License: cc-by-nc-4.0, Attribution-NonCommercial 4.0 International (CC BY-NC 4.0) https://creativecommons.org/licenses/by-nc/4.0/ If you use my code, give credit.
For training on online jupyter notebooks: https://github.com/Dampish0/ModelTrainingColab
HELLO, HERE IS THE CODE FOR TRAINING ON LOCAL PC, ANY MODEL WORKS AS LONG AS IT RUNS ON PYTORCH.

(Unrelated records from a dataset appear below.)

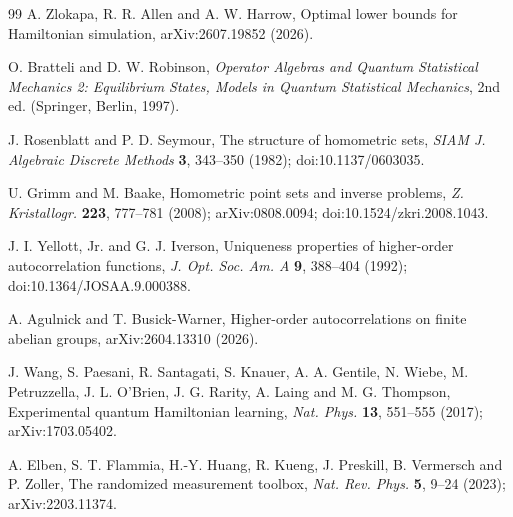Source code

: \begin{thebibliography}{99}
A. Zlokapa, R. R. Allen and A. W. Harrow,
Optimal lower bounds for Hamiltonian simulation,
arXiv:2607.19852 (2026).

O. Bratteli and D. W. Robinson,
\emph{Operator Algebras and Quantum Statistical Mechanics 2: Equilibrium
States, Models in Quantum Statistical Mechanics}, 2nd ed.
(Springer, Berlin, 1997).

J. Rosenblatt and P. D. Seymour,
The structure of homometric sets,
\emph{SIAM J. Algebraic Discrete Methods} \textbf{3}, 343--350 (1982);
doi:10.1137/0603035.

U. Grimm and M. Baake,
Homometric point sets and inverse problems,
\emph{Z. Kristallogr.} \textbf{223}, 777--781 (2008);
arXiv:0808.0094; doi:10.1524/zkri.2008.1043.

J. I. Yellott, Jr. and G. J. Iverson,
Uniqueness properties of higher-order autocorrelation functions,
\emph{J. Opt. Soc. Am. A} \textbf{9}, 388--404 (1992);
doi:10.1364/JOSAA.9.000388.

A. Agulnick and T. Busick-Warner,
Higher-order autocorrelations on finite abelian groups,
arXiv:2604.13310 (2026).

J. Wang, S. Paesani, R. Santagati, S. Knauer, A. A. Gentile, N. Wiebe,
M. Petruzzella, J. L. O'Brien, J. G. Rarity, A. Laing and M. G. Thompson,
Experimental quantum Hamiltonian learning,
\emph{Nat. Phys.} \textbf{13}, 551--555 (2017);
arXiv:1703.05402.

A. Elben, S. T. Flammia, H.-Y. Huang, R. Kueng, J. Preskill,
B. Vermersch and P. Zoller,
The randomized measurement toolbox,
\emph{Nat. Rev. Phys.} \textbf{5}, 9--24 (2023);
arXiv:2203.11374.

\end{thebibliography}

Here is training data, 2 DATASET DONT GET THEM CONFUSED!! https://huggingface.co/datasets/Dampish/QuickTrain/tree/main
So ill make it short, Download this, run Setup.bat. To change settings, go to "Code" Folder and open Settings.json, run Train.py when you are happy with your settings. Settings.json will look like the following.
"huggingface_access_token" is the token for it to write to huggingface, if left blank it will not push to huggingface.co otherwise fill.
"model" is the actual model from huggingface.co or a local model of choice, its better to use huggingface though.
"model_tokenizer" is the base model you are using, the one you are fine tuning, you need the orginal tokenizer to avoid issues, this is simple.
"Data" is the actual training data.
"valid_data" is the validation data.
"out_dir" is the directory where you where you want the output and/or what its going to be named. Will automatically make on if it doesnt exist.
"PreProcessedData?" is incase you ran Train.py before and completely mapped your dataset, in recent versions Train.py will generate a new json in the PreProcesses folder, if you have set "PreProcessedData?" to true it will take that file instead so you can skip the mapping the second time.
"Load_Checkpoint" Means that you cancled your previous run and have a premade checkpoint that you want to start at.
If you are broke and got not GPU, there is a setting for you to use CPU instead, keep in mind this is atleast 6 times slower than GPU, Turn "CPU_MODE" to True.
It is extremly important to change the following settings if you want the files somewhere else or have the data saved somewhere else.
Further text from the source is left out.